A: I think you should consider $f(x,y,z): {\bf R}^3 \to {\bf R}$ defined as 
$$(x,y,z) \mapsto x^2 + y^2 + z^2 -2xy -2yz -2xz + 3.$$
Then $f \in {\mathcal C}^\infty({\bf R}^3)$ and you could investigate where $f(x,y,z) = 0$. That could get you a little further.
A: Following the suggestion by TooOldForMath given in the comments above we may define
$$
f(x,y,z)=x^2+y^2+z^2+3-2(xy+yz+xz)
$$
which is the multivariate function that we want to show has minimal value greater than or equal to zero when subject to the constraint
$$
g(x,y,z)=x+y+z+xyz=4
$$
so we define
$$
\Lambda(x,y,z,\lambda)=f(x,y,z)+\lambda(g(x,y,z)-4)
$$
and calculate the corresponding system of equations
$$
\begin{align}
\frac{\partial\Lambda}{\partial x}&=2x-2y-2z+\lambda(1+yz)&=0\\
\frac{\partial\Lambda}{\partial y}&=2y-2x-2z+\lambda(1+xz)&=0\\
\frac{\partial\Lambda}{\partial z}&=2z-2x-2y+\lambda(1+xy)&=0\\
\frac{\partial\Lambda}{\partial \lambda}&=x+y+z+xyz-4&=0
\end{align}
$$
This system is symmetrical in $x,y$ and $z$ and can be solved by Gauss elimintation to get the solutions
$$
x=y=z=\lambda=1\\
\mbox{and}\\
x=4,y=z=-0.5,\lambda=-8
$$
In the last solution one may interchange $x,y$ and $z$ to get three essentially identical solutions.
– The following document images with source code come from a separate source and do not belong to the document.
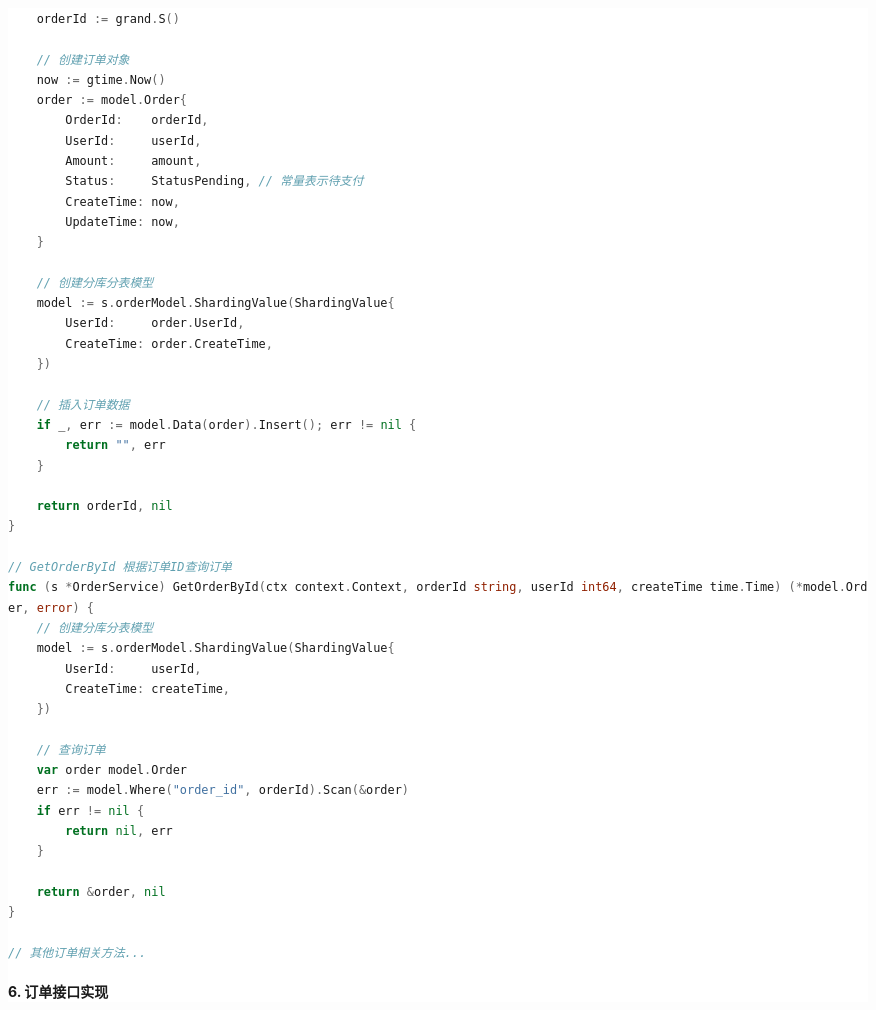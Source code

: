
 ```go
    orderId := grand.S()
    
    // 创建订单对象
    now := gtime.Now()
    order := model.Order{
        OrderId:    orderId,
        UserId:     userId,
        Amount:     amount,
        Status:     StatusPending, // 常量表示待支付
        CreateTime: now,
        UpdateTime: now,
    }

    // 创建分库分表模型
    model := s.orderModel.ShardingValue(ShardingValue{
        UserId:     order.UserId,
        CreateTime: order.CreateTime,
    })

    // 插入订单数据
    if _, err := model.Data(order).Insert(); err != nil {
        return "", err
    }

    return orderId, nil
}

// GetOrderById 根据订单ID查询订单
func (s *OrderService) GetOrderById(ctx context.Context, orderId string, userId int64, createTime time.Time) (*model.Order, error) {
    // 创建分库分表模型
    model := s.orderModel.ShardingValue(ShardingValue{
        UserId:     userId,
        CreateTime: createTime,
    })

    // 查询订单
    var order model.Order
    err := model.Where("order_id", orderId).Scan(&order)
    if err != nil {
        return nil, err
    }

    return &order, nil
}

// 其他订单相关方法...
```

#### 6. 订单接口实现
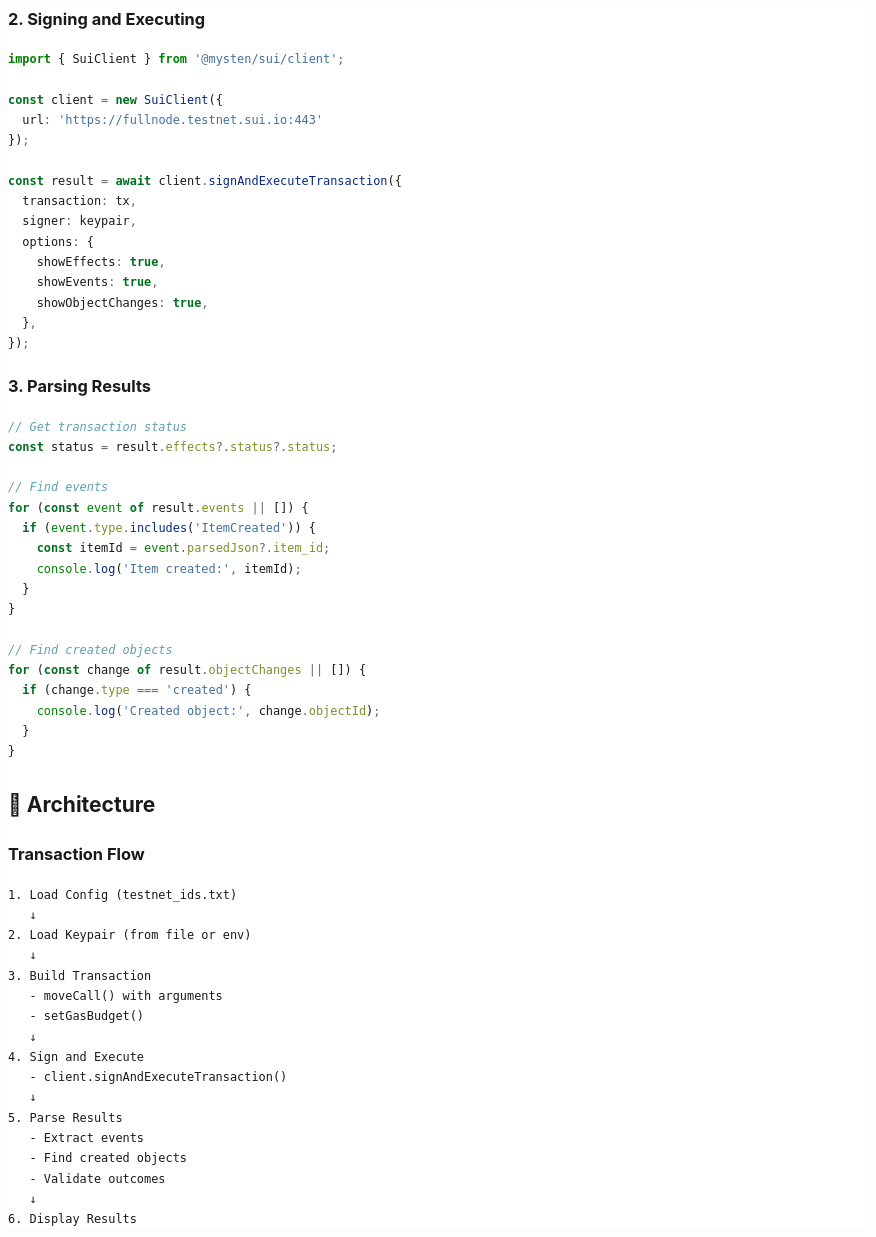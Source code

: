 ### 2. Signing and Executing

```typescript
import { SuiClient } from '@mysten/sui/client';

const client = new SuiClient({ 
  url: 'https://fullnode.testnet.sui.io:443' 
});

const result = await client.signAndExecuteTransaction({
  transaction: tx,
  signer: keypair,
  options: {
    showEffects: true,
    showEvents: true,
    showObjectChanges: true,
  },
});
```

### 3. Parsing Results

```typescript
// Get transaction status
const status = result.effects?.status?.status;

// Find events
for (const event of result.events || []) {
  if (event.type.includes('ItemCreated')) {
    const itemId = event.parsedJson?.item_id;
    console.log('Item created:', itemId);
  }
}

// Find created objects
for (const change of result.objectChanges || []) {
  if (change.type === 'created') {
    console.log('Created object:', change.objectId);
  }
}
```

## 🔧 Architecture

### Transaction Flow

```
1. Load Config (testnet_ids.txt)
   ↓
2. Load Keypair (from file or env)
   ↓
3. Build Transaction
   - moveCall() with arguments
   - setGasBudget()
   ↓
4. Sign and Execute
   - client.signAndExecuteTransaction()
   ↓
5. Parse Results
   - Extract events
   - Find created objects
   - Validate outcomes
   ↓
6. Display Results
```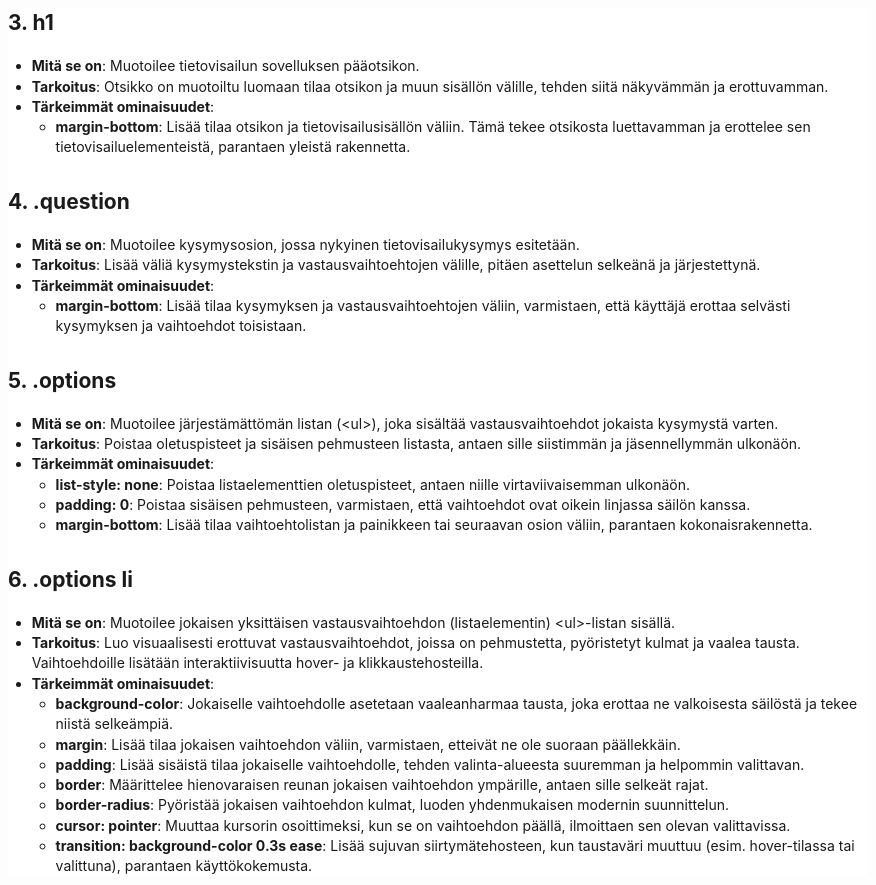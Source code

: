 ## 3. **h1**

- **Mitä se on**: Muotoilee tietovisailun sovelluksen pääotsikon.
- **Tarkoitus**: Otsikko on muotoiltu luomaan tilaa otsikon ja muun sisällön välille, tehden siitä näkyvämmän ja erottuvamman.
- **Tärkeimmät ominaisuudet**:
  - **margin-bottom**: Lisää tilaa otsikon ja tietovisailusisällön väliin. Tämä tekee otsikosta luettavamman ja erottelee sen tietovisailuelementeistä, parantaen yleistä rakennetta.

## 4. **.question**

- **Mitä se on**: Muotoilee kysymysosion, jossa nykyinen tietovisailukysymys esitetään.
- **Tarkoitus**: Lisää väliä kysymystekstin ja vastausvaihtoehtojen välille, pitäen asettelun selkeänä ja järjestettynä.
- **Tärkeimmät ominaisuudet**:
  - **margin-bottom**: Lisää tilaa kysymyksen ja vastausvaihtoehtojen väliin, varmistaen, että käyttäjä erottaa selvästi kysymyksen ja vaihtoehdot toisistaan.

## 5. **.options**

- **Mitä se on**: Muotoilee järjestämättömän listan (&lt;ul>), joka sisältää vastausvaihtoehdot jokaista kysymystä varten.
- **Tarkoitus**: Poistaa oletuspisteet ja sisäisen pehmusteen listasta, antaen sille siistimmän ja jäsennellymmän ulkonäön.
- **Tärkeimmät ominaisuudet**:
  - **list-style: none**: Poistaa listaelementtien oletuspisteet, antaen niille virtaviivaisemman ulkonäön.
  - **padding: 0**: Poistaa sisäisen pehmusteen, varmistaen, että vaihtoehdot ovat oikein linjassa säilön kanssa.
  - **margin-bottom**: Lisää tilaa vaihtoehtolistan ja painikkeen tai seuraavan osion väliin, parantaen kokonaisrakennetta.

## 6. **.options li**

- **Mitä se on**: Muotoilee jokaisen yksittäisen vastausvaihtoehdon (listaelementin) &lt;ul>-listan sisällä.
- **Tarkoitus**: Luo visuaalisesti erottuvat vastausvaihtoehdot, joissa on pehmustetta, pyöristetyt kulmat ja vaalea tausta. Vaihtoehdoille lisätään interaktiivisuutta hover- ja klikkaustehosteilla.
- **Tärkeimmät ominaisuudet**:
  - **background-color**: Jokaiselle vaihtoehdolle asetetaan vaaleanharmaa tausta, joka erottaa ne valkoisesta säilöstä ja tekee niistä selkeämpiä.
  - **margin**: Lisää tilaa jokaisen vaihtoehdon väliin, varmistaen, etteivät ne ole suoraan päällekkäin.
  - **padding**: Lisää sisäistä tilaa jokaiselle vaihtoehdolle, tehden valinta-alueesta suuremman ja helpommin valittavan.
  - **border**: Määrittelee hienovaraisen reunan jokaisen vaihtoehdon ympärille, antaen sille selkeät rajat.
  - **border-radius**: Pyöristää jokaisen vaihtoehdon kulmat, luoden yhdenmukaisen modernin suunnittelun.
  - **cursor: pointer**: Muuttaa kursorin osoittimeksi, kun se on vaihtoehdon päällä, ilmoittaen sen olevan valittavissa.
  - **transition: background-color 0.3s ease**: Lisää sujuvan siirtymätehosteen, kun taustaväri muuttuu (esim. hover-tilassa tai valittuna), parantaen käyttökokemusta.
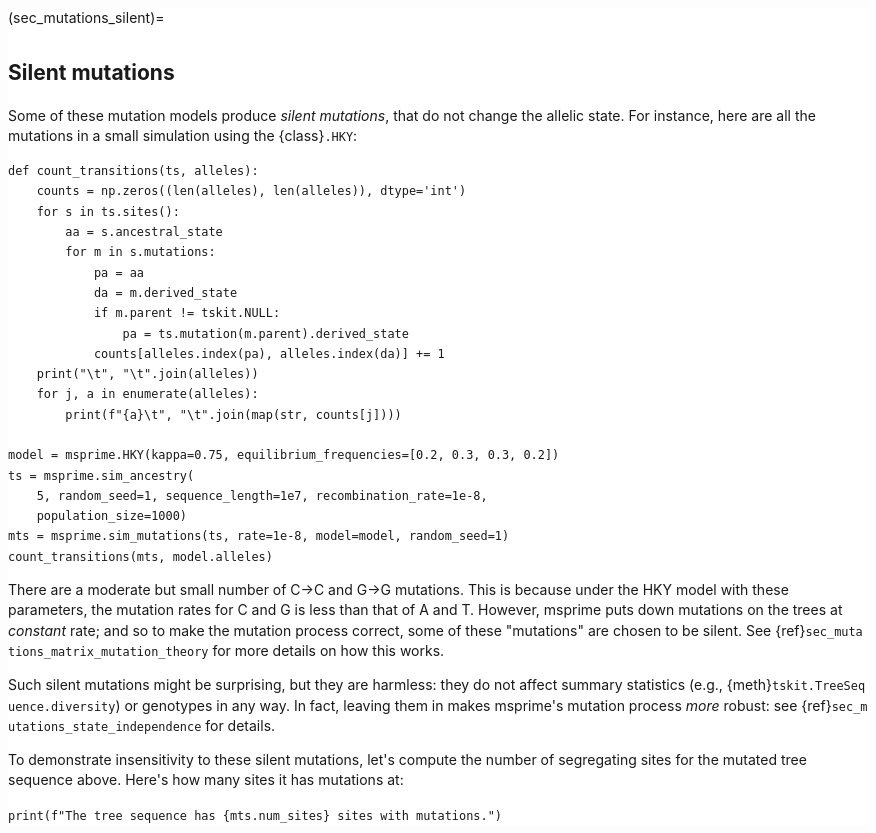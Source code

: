 (sec_mutations_silent)=

## Silent mutations

Some of these mutation models produce *silent mutations*,
that do not change the allelic state.
For instance, here are all the mutations in a small simulation
using the {class}`.HKY`:

```{code-cell}
def count_transitions(ts, alleles):
    counts = np.zeros((len(alleles), len(alleles)), dtype='int')
    for s in ts.sites():
        aa = s.ancestral_state
        for m in s.mutations:
            pa = aa
            da = m.derived_state
            if m.parent != tskit.NULL:
                pa = ts.mutation(m.parent).derived_state
            counts[alleles.index(pa), alleles.index(da)] += 1
    print("\t", "\t".join(alleles))
    for j, a in enumerate(alleles):
        print(f"{a}\t", "\t".join(map(str, counts[j])))

model = msprime.HKY(kappa=0.75, equilibrium_frequencies=[0.2, 0.3, 0.3, 0.2])
ts = msprime.sim_ancestry(
    5, random_seed=1, sequence_length=1e7, recombination_rate=1e-8,
    population_size=1000)
mts = msprime.sim_mutations(ts, rate=1e-8, model=model, random_seed=1)
count_transitions(mts, model.alleles)
```

There are a moderate but small number of C->C and G->G mutations.
This is because under the HKY model with these parameters,
the mutation rates for C and G is less than that of A and T.
However, msprime puts down mutations on the trees at *constant* rate;
and so to make the mutation process correct, some of these "mutations"
are chosen to be silent.
See {ref}`sec_mutations_matrix_mutation_theory` for more details on how this works.

Such silent mutations might be surprising, but they are harmless:
they do not affect summary statistics
(e.g., {meth}`tskit.TreeSequence.diversity`)
or genotypes in any way.
In fact, leaving them in makes msprime's mutation process *more* robust:
see {ref}`sec_mutations_state_independence` for details.

To demonstrate insensitivity to these silent mutations,
let's compute the number of segregating sites for the mutated tree sequence above.
Here's how many sites it has mutations at:

```{code-cell}
print(f"The tree sequence has {mts.num_sites} sites with mutations.")
```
Moreover there is a complex valued solution too, but that is of no relevance to the current question. Plugging in $(x,y,z)=(1,1,1)$ and $(x,y,z)=(4,-0.5,-0.5)$ respectively we obtain the minimum and maximum of the function, namely
$$
\begin{align}
f(1,1,1)&=0\\
f(4,-0.5,-0.5)&=27
\end{align}
$$
Proving that $f$ indeed is greater than or equal to zero everywhere on the curve defined by $g(x,y,z)=4$. In fact $g(x,y,z)=4\implies f(x,y,z)\in[0,27]$. The claim follows!